Problem to solve> In how many lines of these records does the word "begin" appear? Give the number by itself.
*** Opening Recorded information ***
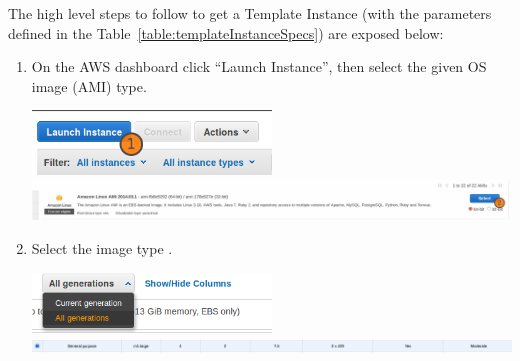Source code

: \documentclass[journal abbreviation, manuscript]{copernicus}
\begin{document}
The high level steps to follow to get a Template Instance (with the parameters defined in the Table~\ref{table:templateInstanceSpecs}) are exposed below:
\begin{enumerate}

\item On the AWS dashboard click ``Launch Instance'', then select the given OS image (AMI) type.
  \begin{center}
  \includegraphics[width=2.5in]{images/screenshots/instance_creation/01.png}\\
  \includegraphics[width=6.5in]{images/screenshots/instance_creation/02.png}
  \end{center}


\item Select the image type .
  \begin{center}
  \includegraphics[width=2.5in]{images/screenshots/instance_creation/03.png}\\
  \includegraphics[width=6.5in]{images/screenshots/instance_creation/04.png}
\end{center}


\end{enumerate}
\end{document}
*** Closing Recorded information ***
Task solution> 4